BEGIN EXCERPTED DATA
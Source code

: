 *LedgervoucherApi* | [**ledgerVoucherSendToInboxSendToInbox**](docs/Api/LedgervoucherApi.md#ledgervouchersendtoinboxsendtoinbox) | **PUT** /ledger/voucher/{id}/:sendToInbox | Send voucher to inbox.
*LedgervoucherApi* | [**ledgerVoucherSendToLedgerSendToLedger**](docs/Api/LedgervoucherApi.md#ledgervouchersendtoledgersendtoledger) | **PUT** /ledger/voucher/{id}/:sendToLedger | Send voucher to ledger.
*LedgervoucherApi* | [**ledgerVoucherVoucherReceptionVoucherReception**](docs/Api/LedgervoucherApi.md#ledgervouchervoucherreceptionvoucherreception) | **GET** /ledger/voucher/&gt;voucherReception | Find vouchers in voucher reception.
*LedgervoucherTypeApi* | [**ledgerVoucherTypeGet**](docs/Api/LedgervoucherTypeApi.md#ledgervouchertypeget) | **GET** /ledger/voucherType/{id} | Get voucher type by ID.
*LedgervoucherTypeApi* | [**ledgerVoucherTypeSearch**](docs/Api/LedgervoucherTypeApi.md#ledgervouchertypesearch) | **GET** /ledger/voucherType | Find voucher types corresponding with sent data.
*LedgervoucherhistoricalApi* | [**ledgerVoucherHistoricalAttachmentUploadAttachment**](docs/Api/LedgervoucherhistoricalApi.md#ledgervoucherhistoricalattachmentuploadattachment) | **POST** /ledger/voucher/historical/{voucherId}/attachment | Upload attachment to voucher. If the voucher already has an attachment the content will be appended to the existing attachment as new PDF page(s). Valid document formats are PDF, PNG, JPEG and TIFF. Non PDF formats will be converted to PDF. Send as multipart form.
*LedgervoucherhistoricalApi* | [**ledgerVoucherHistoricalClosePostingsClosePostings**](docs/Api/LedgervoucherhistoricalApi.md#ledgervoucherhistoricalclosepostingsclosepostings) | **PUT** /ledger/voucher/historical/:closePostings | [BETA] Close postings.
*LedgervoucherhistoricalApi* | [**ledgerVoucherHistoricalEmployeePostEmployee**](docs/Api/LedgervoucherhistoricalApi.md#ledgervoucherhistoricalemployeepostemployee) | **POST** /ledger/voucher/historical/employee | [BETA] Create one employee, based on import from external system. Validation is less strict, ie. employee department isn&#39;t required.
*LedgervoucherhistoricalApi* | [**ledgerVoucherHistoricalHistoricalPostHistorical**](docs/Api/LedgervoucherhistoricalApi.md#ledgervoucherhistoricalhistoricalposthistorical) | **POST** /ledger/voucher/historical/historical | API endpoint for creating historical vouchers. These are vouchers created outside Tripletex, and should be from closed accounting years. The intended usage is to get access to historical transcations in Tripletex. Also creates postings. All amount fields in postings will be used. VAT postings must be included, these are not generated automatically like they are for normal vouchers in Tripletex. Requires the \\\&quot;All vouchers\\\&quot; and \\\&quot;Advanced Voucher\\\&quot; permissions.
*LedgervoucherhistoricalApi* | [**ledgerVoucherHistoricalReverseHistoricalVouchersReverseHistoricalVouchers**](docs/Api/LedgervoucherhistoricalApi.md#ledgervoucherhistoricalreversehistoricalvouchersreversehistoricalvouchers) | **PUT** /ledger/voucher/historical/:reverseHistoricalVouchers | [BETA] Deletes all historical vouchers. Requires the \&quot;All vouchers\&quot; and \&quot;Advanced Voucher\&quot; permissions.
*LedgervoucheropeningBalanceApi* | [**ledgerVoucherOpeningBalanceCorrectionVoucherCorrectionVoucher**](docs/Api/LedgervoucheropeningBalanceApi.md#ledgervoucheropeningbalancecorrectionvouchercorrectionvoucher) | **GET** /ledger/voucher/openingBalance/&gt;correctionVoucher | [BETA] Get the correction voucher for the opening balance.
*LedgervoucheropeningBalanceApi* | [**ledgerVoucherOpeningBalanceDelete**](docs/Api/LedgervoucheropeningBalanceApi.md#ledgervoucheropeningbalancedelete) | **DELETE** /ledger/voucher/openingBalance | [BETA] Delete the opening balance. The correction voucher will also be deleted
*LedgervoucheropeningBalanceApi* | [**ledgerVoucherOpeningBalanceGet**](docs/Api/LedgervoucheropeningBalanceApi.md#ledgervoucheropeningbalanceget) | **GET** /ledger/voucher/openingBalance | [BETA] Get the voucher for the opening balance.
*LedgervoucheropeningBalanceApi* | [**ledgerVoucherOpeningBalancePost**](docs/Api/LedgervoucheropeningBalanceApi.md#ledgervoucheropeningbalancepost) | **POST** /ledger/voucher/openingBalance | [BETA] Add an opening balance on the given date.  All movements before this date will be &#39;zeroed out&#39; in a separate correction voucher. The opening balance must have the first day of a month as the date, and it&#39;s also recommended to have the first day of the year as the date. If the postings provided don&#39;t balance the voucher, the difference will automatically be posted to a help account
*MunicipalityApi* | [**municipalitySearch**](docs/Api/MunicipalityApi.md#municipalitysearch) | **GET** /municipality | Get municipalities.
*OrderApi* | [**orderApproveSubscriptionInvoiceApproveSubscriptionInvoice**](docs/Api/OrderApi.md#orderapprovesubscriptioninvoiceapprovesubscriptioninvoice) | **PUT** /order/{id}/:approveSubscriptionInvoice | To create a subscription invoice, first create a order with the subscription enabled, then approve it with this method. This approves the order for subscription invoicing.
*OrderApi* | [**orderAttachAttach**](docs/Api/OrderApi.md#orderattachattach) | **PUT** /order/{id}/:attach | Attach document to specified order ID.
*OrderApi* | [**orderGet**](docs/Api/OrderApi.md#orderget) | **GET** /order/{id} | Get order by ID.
END EXCERPTED DATA
BEGIN EXCERPTED DATA
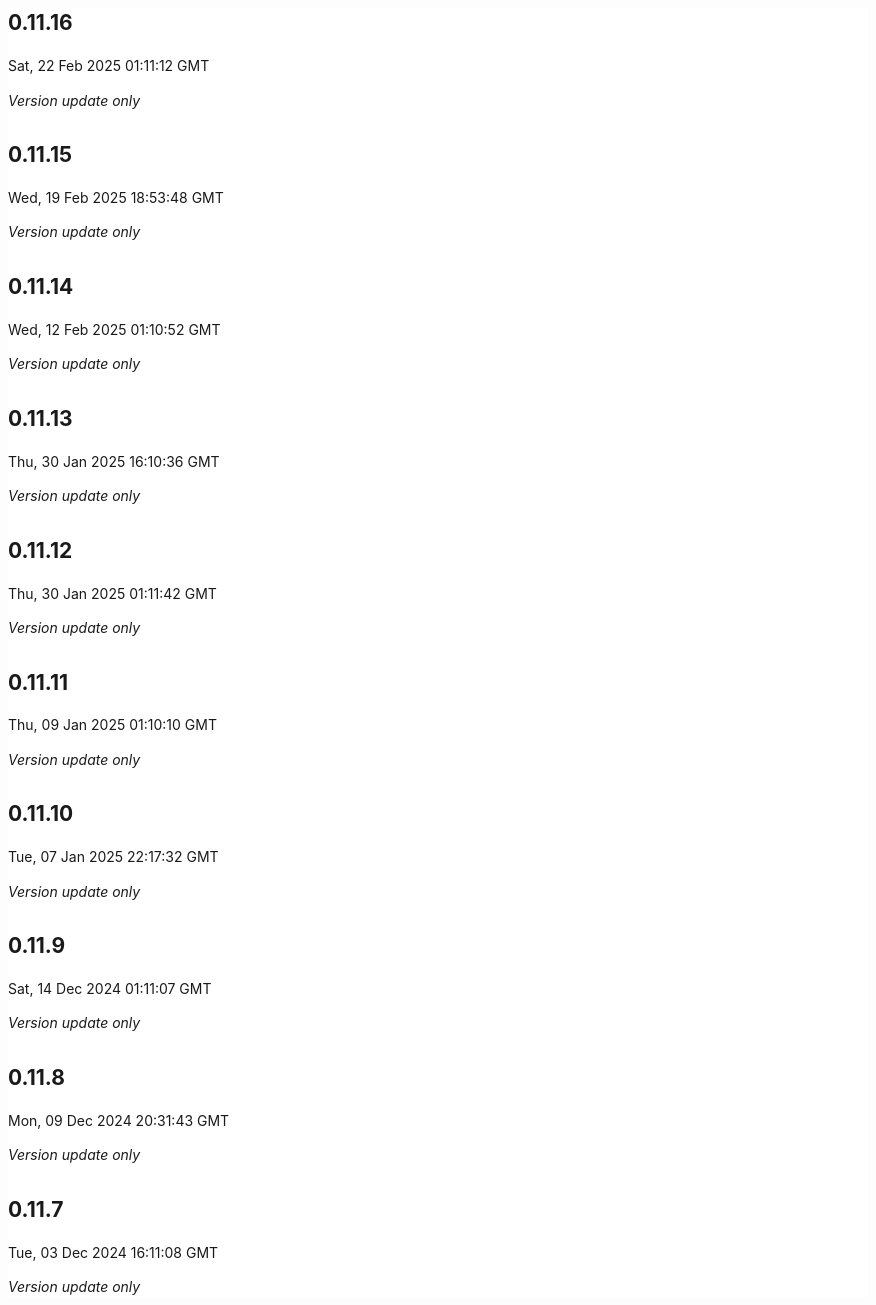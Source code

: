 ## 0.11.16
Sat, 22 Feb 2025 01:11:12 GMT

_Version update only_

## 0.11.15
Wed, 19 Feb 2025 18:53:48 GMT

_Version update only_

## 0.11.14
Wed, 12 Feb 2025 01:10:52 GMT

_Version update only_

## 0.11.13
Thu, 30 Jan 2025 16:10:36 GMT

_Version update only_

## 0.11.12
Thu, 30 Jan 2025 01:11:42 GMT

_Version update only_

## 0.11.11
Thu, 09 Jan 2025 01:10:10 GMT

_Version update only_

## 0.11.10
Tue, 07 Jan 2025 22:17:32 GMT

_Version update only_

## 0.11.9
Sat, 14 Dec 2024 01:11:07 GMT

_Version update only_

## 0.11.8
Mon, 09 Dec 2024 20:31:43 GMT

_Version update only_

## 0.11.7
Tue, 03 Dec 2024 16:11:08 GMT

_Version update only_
END EXCERPTED DATA
BEGIN EXCERPTED DATA
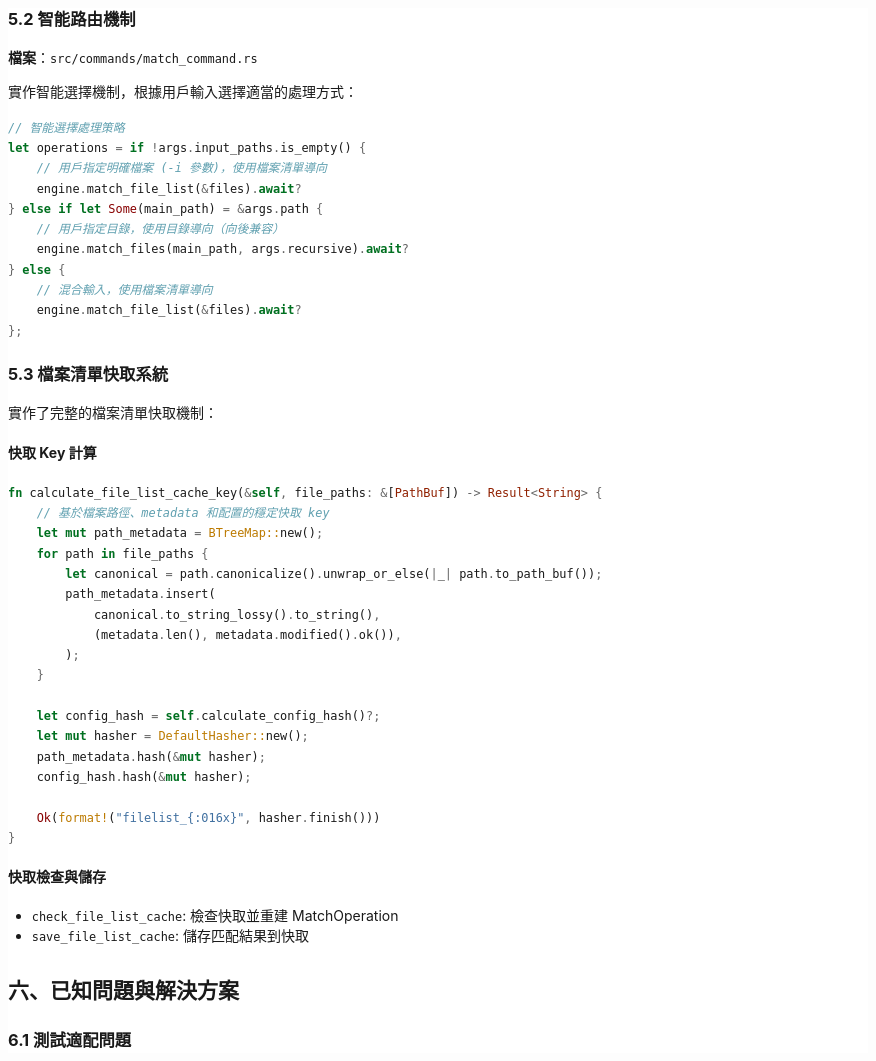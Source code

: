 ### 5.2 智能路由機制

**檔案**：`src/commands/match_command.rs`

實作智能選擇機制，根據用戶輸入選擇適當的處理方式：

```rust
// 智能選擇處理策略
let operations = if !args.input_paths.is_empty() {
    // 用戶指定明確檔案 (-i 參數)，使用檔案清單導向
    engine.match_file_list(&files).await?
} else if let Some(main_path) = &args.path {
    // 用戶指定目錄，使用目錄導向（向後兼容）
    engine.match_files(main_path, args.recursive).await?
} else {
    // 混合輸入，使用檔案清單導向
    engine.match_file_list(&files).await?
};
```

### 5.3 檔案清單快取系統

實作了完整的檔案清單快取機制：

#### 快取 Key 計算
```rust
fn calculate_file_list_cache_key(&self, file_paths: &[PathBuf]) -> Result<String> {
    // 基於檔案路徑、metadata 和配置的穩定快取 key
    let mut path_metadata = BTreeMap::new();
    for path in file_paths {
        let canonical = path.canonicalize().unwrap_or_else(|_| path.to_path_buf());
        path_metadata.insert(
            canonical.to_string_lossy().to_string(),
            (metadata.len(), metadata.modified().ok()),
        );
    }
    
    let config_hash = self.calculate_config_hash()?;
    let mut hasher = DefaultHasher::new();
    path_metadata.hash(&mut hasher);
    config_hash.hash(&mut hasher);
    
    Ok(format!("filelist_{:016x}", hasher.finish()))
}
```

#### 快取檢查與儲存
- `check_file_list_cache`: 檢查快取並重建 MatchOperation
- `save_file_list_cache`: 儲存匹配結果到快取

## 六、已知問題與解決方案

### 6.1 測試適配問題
END EXCERPTED DATA
- ACTION ITEM
Go through the entries. Report every line that contains the word "Requires".

- REPLY TO THE TASK
*LedgervoucherhistoricalApi* | [**ledgerVoucherHistoricalHistoricalPostHistorical**](docs/Api/LedgervoucherhistoricalApi.md#ledgervoucherhistoricalhistoricalposthistorical) | **POST** /ledger/voucher/historical/historical | API endpoint for creating historical vouchers. These are vouchers created outside Tripletex, and should be from closed accounting years. The intended usage is to get access to historical transcations in Tripletex. Also creates postings. All amount fields in postings will be used. VAT postings must be included, these are not generated automatically like they are for normal vouchers in Tripletex. Requires the \\\&quot;All vouchers\\\&quot; and \\\&quot;Advanced Voucher\\\&quot; permissions.
*LedgervoucherhistoricalApi* | [**ledgerVoucherHistoricalReverseHistoricalVouchersReverseHistoricalVouchers**](docs/Api/LedgervoucherhistoricalApi.md#ledgervoucherhistoricalreversehistoricalvouchersreversehistoricalvouchers) | **PUT** /ledger/voucher/historical/:reverseHistoricalVouchers | [BETA] Deletes all historical vouchers. Requires the \&quot;All vouchers\&quot; and \&quot;Advanced Voucher\&quot; permissions.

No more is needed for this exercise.